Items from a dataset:
——————

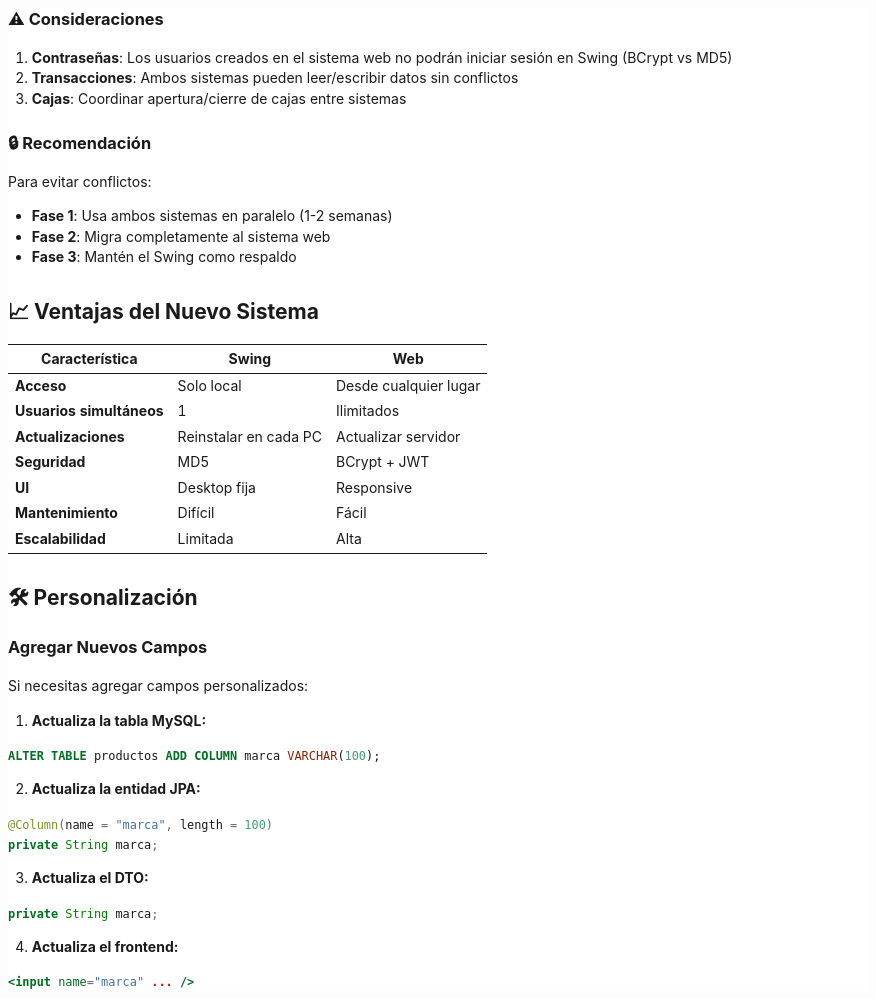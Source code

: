 ### ⚠️ Consideraciones

1. **Contraseñas**: Los usuarios creados en el sistema web no podrán iniciar sesión en Swing (BCrypt vs MD5)
2. **Transacciones**: Ambos sistemas pueden leer/escribir datos sin conflictos
3. **Cajas**: Coordinar apertura/cierre de cajas entre sistemas

### 🔒 Recomendación

Para evitar conflictos:
- **Fase 1**: Usa ambos sistemas en paralelo (1-2 semanas)
- **Fase 2**: Migra completamente al sistema web
- **Fase 3**: Mantén el Swing como respaldo

## 📈 Ventajas del Nuevo Sistema

| Característica | Swing | Web |
|----------------|-------|-----|
| **Acceso** | Solo local | Desde cualquier lugar |
| **Usuarios simultáneos** | 1 | Ilimitados |
| **Actualizaciones** | Reinstalar en cada PC | Actualizar servidor |
| **Seguridad** | MD5 | BCrypt + JWT |
| **UI** | Desktop fija | Responsive |
| **Mantenimiento** | Difícil | Fácil |
| **Escalabilidad** | Limitada | Alta |

## 🛠️ Personalización

### Agregar Nuevos Campos

Si necesitas agregar campos personalizados:

1. **Actualiza la tabla MySQL:**
```sql
ALTER TABLE productos ADD COLUMN marca VARCHAR(100);
```

2. **Actualiza la entidad JPA:**
```java
@Column(name = "marca", length = 100)
private String marca;
```

3. **Actualiza el DTO:**
```java
private String marca;
```

4. **Actualiza el frontend:**
```jsx
<input name="marca" ... />
```
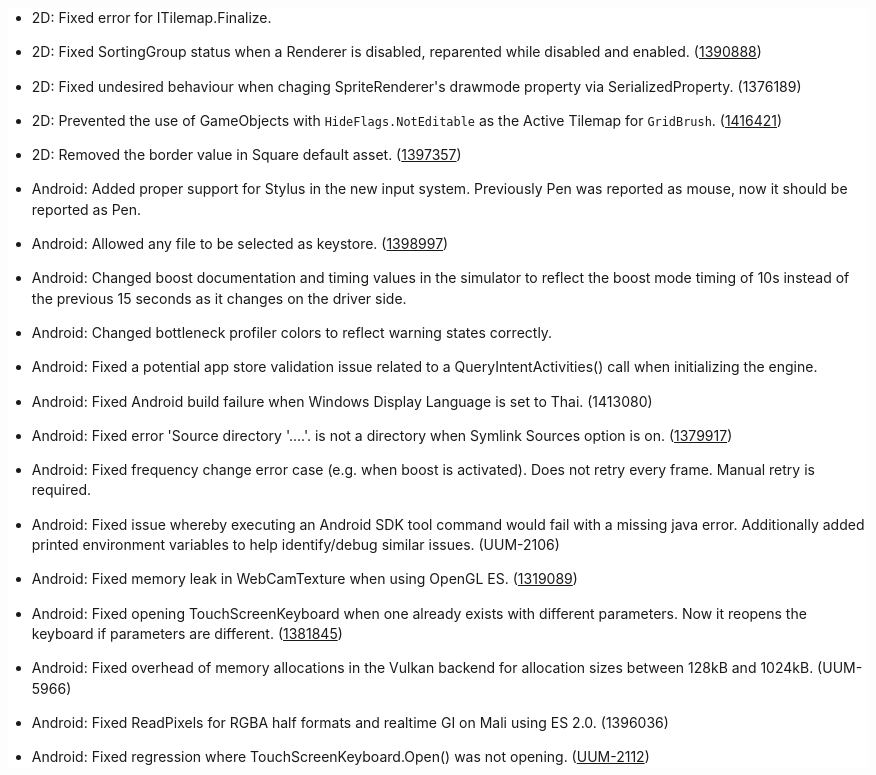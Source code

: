 *   2D: Fixed error for ITilemap.Finalize.
    
*   2D: Fixed SortingGroup status when a Renderer is disabled, reparented while disabled and enabled. ([1390888](https://issuetracker.unity3d.com/issues/sprites-displayed-incorrectly-when-unparenting-a-gameobject-with-a-disabled-spriterenderer-enabling-it-and-changing-sorting-layer))
    
*   2D: Fixed undesired behaviour when chaging SpriteRenderer's drawmode property via SerializedProperty. (1376189)
    
*   2D: Prevented the use of GameObjects with `HideFlags.NotEditable` as the Active Tilemap for `GridBrush`. ([1416421](https://issuetracker.unity3d.com/issues/hideflags-is-not-working-when-compilation-is-finished))
    
*   2D: Removed the border value in Square default asset. ([1397357](https://issuetracker.unity3d.com/issues/square-sprite-border-changes-to-4px-after-converting-it-to-single-mode))
    
*   Android: Added proper support for Stylus in the new input system. Previously Pen was reported as mouse, now it should be reported as Pen.
    
*   Android: Allowed any file to be selected as keystore. ([1398997](https://issuetracker.unity3d.com/issues/keystore-file-is-not-recognized-by-editor-when-keystore-has-any-other-extension-than-keystore))
    
*   Android: Changed boost documentation and timing values in the simulator to reflect the boost mode timing of 10s instead of the previous 15 seconds as it changes on the driver side.
    
*   Android: Changed bottleneck profiler colors to reflect warning states correctly.
    
*   Android: Fixed a potential app store validation issue related to a QueryIntentActivities() call when initializing the engine.
    
*   Android: Fixed Android build failure when Windows Display Language is set to Thai. (1413080)
    
*   Android: Fixed error 'Source directory '....'. is not a directory when Symlink Sources option is on. ([1379917](https://issuetracker.unity3d.com/issues/android-error-unitylibrary-compiledebugkotlin-in-the-android-studio-when-project-exported-with-symlink-sources-enabled))
    
*   Android: Fixed frequency change error case (e.g. when boost is activated). Does not retry every frame. Manual retry is required.
    
*   Android: Fixed issue whereby executing an Android SDK tool command would fail with a missing java error. Additionally added printed environment variables to help identify/debug similar issues. (UUM-2106)
    
*   Android: Fixed memory leak in WebCamTexture when using OpenGL ES. ([1319089](https://issuetracker.unity3d.com/issues/android-memory-leak-when-repeatedly-stopping-and-playing-webcamtexture-on-specific-devices))
    
*   Android: Fixed opening TouchScreenKeyboard when one already exists with different parameters. Now it reopens the keyboard if parameters are different. ([1381845](https://issuetracker.unity3d.com/issues/android-ui-toolkit-the-input-field-text-dont-change-according-to-parameters-when-navigating-between-different-input-fields))
    
*   Android: Fixed overhead of memory allocations in the Vulkan backend for allocation sizes between 128kB and 1024kB. (UUM-5966)
    
*   Android: Fixed ReadPixels for RGBA half formats and realtime GI on Mali using ES 2.0. (1396036)
    
*   Android: Fixed regression where TouchScreenKeyboard.Open() was not opening. ([UUM-2112](https://issuetracker.unity3d.com/issues/tmp-android-keyboard-doesnt-show-up-when-touchscreenkeyboard-dot-open-function-is-called-on-an-android-device))
    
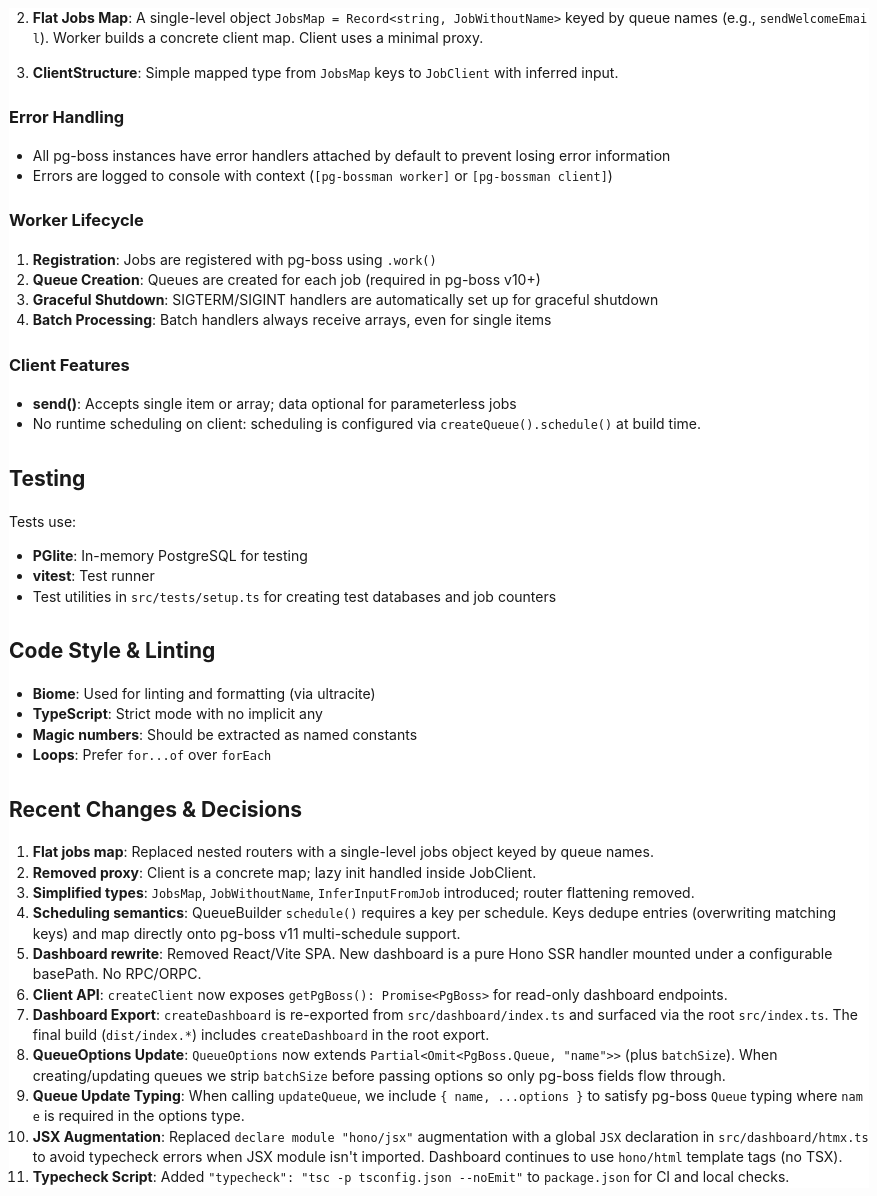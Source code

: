 2. **Flat Jobs Map**: A single-level object `JobsMap = Record<string, JobWithoutName>` keyed by queue names (e.g., `sendWelcomeEmail`). Worker builds a concrete client map. Client uses a minimal proxy.

3. **ClientStructure**: Simple mapped type from `JobsMap` keys to `JobClient` with inferred input.

### Error Handling

- All pg-boss instances have error handlers attached by default to prevent losing error information
- Errors are logged to console with context (`[pg-bossman worker]` or `[pg-bossman client]`)

### Worker Lifecycle

1. **Registration**: Jobs are registered with pg-boss using `.work()` 
2. **Queue Creation**: Queues are created for each job (required in pg-boss v10+)
3. **Graceful Shutdown**: SIGTERM/SIGINT handlers are automatically set up for graceful shutdown
4. **Batch Processing**: Batch handlers always receive arrays, even for single items

### Client Features

- **send()**: Accepts single item or array; data optional for parameterless jobs
- No runtime scheduling on client: scheduling is configured via `createQueue().schedule()` at build time.

## Testing

Tests use:
- **PGlite**: In-memory PostgreSQL for testing
- **vitest**: Test runner
- Test utilities in `src/tests/setup.ts` for creating test databases and job counters

## Code Style & Linting

- **Biome**: Used for linting and formatting (via ultracite)
- **TypeScript**: Strict mode with no implicit any
- **Magic numbers**: Should be extracted as named constants
- **Loops**: Prefer `for...of` over `forEach`

## Recent Changes & Decisions

1. **Flat jobs map**: Replaced nested routers with a single-level jobs object keyed by queue names.
2. **Removed proxy**: Client is a concrete map; lazy init handled inside JobClient.
3. **Simplified types**: `JobsMap`, `JobWithoutName`, `InferInputFromJob` introduced; router flattening removed.
4. **Scheduling semantics**: QueueBuilder `schedule()` requires a key per schedule. Keys dedupe entries (overwriting matching keys) and map directly onto pg-boss v11 multi-schedule support.
5. **Dashboard rewrite**: Removed React/Vite SPA. New dashboard is a pure Hono SSR handler mounted under a configurable basePath. No RPC/ORPC.
6. **Client API**: `createClient` now exposes `getPgBoss(): Promise<PgBoss>` for read-only dashboard endpoints.
7. **Dashboard Export**: `createDashboard` is re-exported from `src/dashboard/index.ts` and surfaced via the root `src/index.ts`. The final build (`dist/index.*`) includes `createDashboard` in the root export.
8. **QueueOptions Update**: `QueueOptions` now extends `Partial<Omit<PgBoss.Queue, "name">>` (plus `batchSize`). When creating/updating queues we strip `batchSize` before passing options so only pg-boss fields flow through.
9. **Queue Update Typing**: When calling `updateQueue`, we include `{ name, ...options }` to satisfy pg-boss `Queue` typing where `name` is required in the options type.
10. **JSX Augmentation**: Replaced `declare module "hono/jsx"` augmentation with a global `JSX` declaration in `src/dashboard/htmx.ts` to avoid typecheck errors when JSX module isn't imported. Dashboard continues to use `hono/html` template tags (no TSX).
11. **Typecheck Script**: Added `"typecheck": "tsc -p tsconfig.json --noEmit"` to `package.json` for CI and local checks.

——————

* What to do
Transcribe all of the data above exactly; no picture belongs in the copy.

* Response below
Source code

: ### ⚠️ Consideraciones

1. **Contraseñas**: Los usuarios creados en el sistema web no podrán iniciar sesión en Swing (BCrypt vs MD5)
2. **Transacciones**: Ambos sistemas pueden leer/escribir datos sin conflictos
3. **Cajas**: Coordinar apertura/cierre de cajas entre sistemas

### 🔒 Recomendación

Para evitar conflictos:
- **Fase 1**: Usa ambos sistemas en paralelo (1-2 semanas)
- **Fase 2**: Migra completamente al sistema web
- **Fase 3**: Mantén el Swing como respaldo

## 📈 Ventajas del Nuevo Sistema

| Característica | Swing | Web |
|----------------|-------|-----|
| **Acceso** | Solo local | Desde cualquier lugar |
| **Usuarios simultáneos** | 1 | Ilimitados |
| **Actualizaciones** | Reinstalar en cada PC | Actualizar servidor |
| **Seguridad** | MD5 | BCrypt + JWT |
| **UI** | Desktop fija | Responsive |
| **Mantenimiento** | Difícil | Fácil |
| **Escalabilidad** | Limitada | Alta |

## 🛠️ Personalización

### Agregar Nuevos Campos

Si necesitas agregar campos personalizados:

1. **Actualiza la tabla MySQL:**
```sql
ALTER TABLE productos ADD COLUMN marca VARCHAR(100);
```

2. **Actualiza la entidad JPA:**
```java
@Column(name = "marca", length = 100)
private String marca;
```

3. **Actualiza el DTO:**
```java
private String marca;
```

4. **Actualiza el frontend:**
```jsx
<input name="marca" ... />
```
Source code

: *   2D: Fixed error for ITilemap.Finalize.
    
*   2D: Fixed SortingGroup status when a Renderer is disabled, reparented while disabled and enabled. ([1390888](https://issuetracker.unity3d.com/issues/sprites-displayed-incorrectly-when-unparenting-a-gameobject-with-a-disabled-spriterenderer-enabling-it-and-changing-sorting-layer))
    
*   2D: Fixed undesired behaviour when chaging SpriteRenderer's drawmode property via SerializedProperty. (1376189)
    
*   2D: Prevented the use of GameObjects with `HideFlags.NotEditable` as the Active Tilemap for `GridBrush`. ([1416421](https://issuetracker.unity3d.com/issues/hideflags-is-not-working-when-compilation-is-finished))
    
*   2D: Removed the border value in Square default asset. ([1397357](https://issuetracker.unity3d.com/issues/square-sprite-border-changes-to-4px-after-converting-it-to-single-mode))
    
*   Android: Added proper support for Stylus in the new input system. Previously Pen was reported as mouse, now it should be reported as Pen.
    
*   Android: Allowed any file to be selected as keystore. ([1398997](https://issuetracker.unity3d.com/issues/keystore-file-is-not-recognized-by-editor-when-keystore-has-any-other-extension-than-keystore))
    
*   Android: Changed boost documentation and timing values in the simulator to reflect the boost mode timing of 10s instead of the previous 15 seconds as it changes on the driver side.
    
*   Android: Changed bottleneck profiler colors to reflect warning states correctly.
    
*   Android: Fixed a potential app store validation issue related to a QueryIntentActivities() call when initializing the engine.
    
*   Android: Fixed Android build failure when Windows Display Language is set to Thai. (1413080)
    
*   Android: Fixed error 'Source directory '....'. is not a directory when Symlink Sources option is on. ([1379917](https://issuetracker.unity3d.com/issues/android-error-unitylibrary-compiledebugkotlin-in-the-android-studio-when-project-exported-with-symlink-sources-enabled))
    
*   Android: Fixed frequency change error case (e.g. when boost is activated). Does not retry every frame. Manual retry is required.
    
*   Android: Fixed issue whereby executing an Android SDK tool command would fail with a missing java error. Additionally added printed environment variables to help identify/debug similar issues. (UUM-2106)
    
*   Android: Fixed memory leak in WebCamTexture when using OpenGL ES. ([1319089](https://issuetracker.unity3d.com/issues/android-memory-leak-when-repeatedly-stopping-and-playing-webcamtexture-on-specific-devices))
    
*   Android: Fixed opening TouchScreenKeyboard when one already exists with different parameters. Now it reopens the keyboard if parameters are different. ([1381845](https://issuetracker.unity3d.com/issues/android-ui-toolkit-the-input-field-text-dont-change-according-to-parameters-when-navigating-between-different-input-fields))
    
*   Android: Fixed overhead of memory allocations in the Vulkan backend for allocation sizes between 128kB and 1024kB. (UUM-5966)
    
*   Android: Fixed ReadPixels for RGBA half formats and realtime GI on Mali using ES 2.0. (1396036)
    
*   Android: Fixed regression where TouchScreenKeyboard.Open() was not opening. ([UUM-2112](https://issuetracker.unity3d.com/issues/tmp-android-keyboard-doesnt-show-up-when-touchscreenkeyboard-dot-open-function-is-called-on-an-android-device))
    
Source code

: 2. **Flat Jobs Map**: A single-level object `JobsMap = Record<string, JobWithoutName>` keyed by queue names (e.g., `sendWelcomeEmail`). Worker builds a concrete client map. Client uses a minimal proxy.

3. **ClientStructure**: Simple mapped type from `JobsMap` keys to `JobClient` with inferred input.

### Error Handling

- All pg-boss instances have error handlers attached by default to prevent losing error information
- Errors are logged to console with context (`[pg-bossman worker]` or `[pg-bossman client]`)

### Worker Lifecycle

1. **Registration**: Jobs are registered with pg-boss using `.work()` 
2. **Queue Creation**: Queues are created for each job (required in pg-boss v10+)
3. **Graceful Shutdown**: SIGTERM/SIGINT handlers are automatically set up for graceful shutdown
4. **Batch Processing**: Batch handlers always receive arrays, even for single items

### Client Features

- **send()**: Accepts single item or array; data optional for parameterless jobs
- No runtime scheduling on client: scheduling is configured via `createQueue().schedule()` at build time.

## Testing

Tests use:
- **PGlite**: In-memory PostgreSQL for testing
- **vitest**: Test runner
- Test utilities in `src/tests/setup.ts` for creating test databases and job counters

## Code Style & Linting

- **Biome**: Used for linting and formatting (via ultracite)
- **TypeScript**: Strict mode with no implicit any
- **Magic numbers**: Should be extracted as named constants
- **Loops**: Prefer `for...of` over `forEach`

## Recent Changes & Decisions

1. **Flat jobs map**: Replaced nested routers with a single-level jobs object keyed by queue names.
2. **Removed proxy**: Client is a concrete map; lazy init handled inside JobClient.
3. **Simplified types**: `JobsMap`, `JobWithoutName`, `InferInputFromJob` introduced; router flattening removed.
4. **Scheduling semantics**: QueueBuilder `schedule()` requires a key per schedule. Keys dedupe entries (overwriting matching keys) and map directly onto pg-boss v11 multi-schedule support.
5. **Dashboard rewrite**: Removed React/Vite SPA. New dashboard is a pure Hono SSR handler mounted under a configurable basePath. No RPC/ORPC.
6. **Client API**: `createClient` now exposes `getPgBoss(): Promise<PgBoss>` for read-only dashboard endpoints.
7. **Dashboard Export**: `createDashboard` is re-exported from `src/dashboard/index.ts` and surfaced via the root `src/index.ts`. The final build (`dist/index.*`) includes `createDashboard` in the root export.
8. **QueueOptions Update**: `QueueOptions` now extends `Partial<Omit<PgBoss.Queue, "name">>` (plus `batchSize`). When creating/updating queues we strip `batchSize` before passing options so only pg-boss fields flow through.
9. **Queue Update Typing**: When calling `updateQueue`, we include `{ name, ...options }` to satisfy pg-boss `Queue` typing where `name` is required in the options type.
10. **JSX Augmentation**: Replaced `declare module "hono/jsx"` augmentation with a global `JSX` declaration in `src/dashboard/htmx.ts` to avoid typecheck errors when JSX module isn't imported. Dashboard continues to use `hono/html` template tags (no TSX).
11. **Typecheck Script**: Added `"typecheck": "tsc -p tsconfig.json --noEmit"` to `package.json` for CI and local checks.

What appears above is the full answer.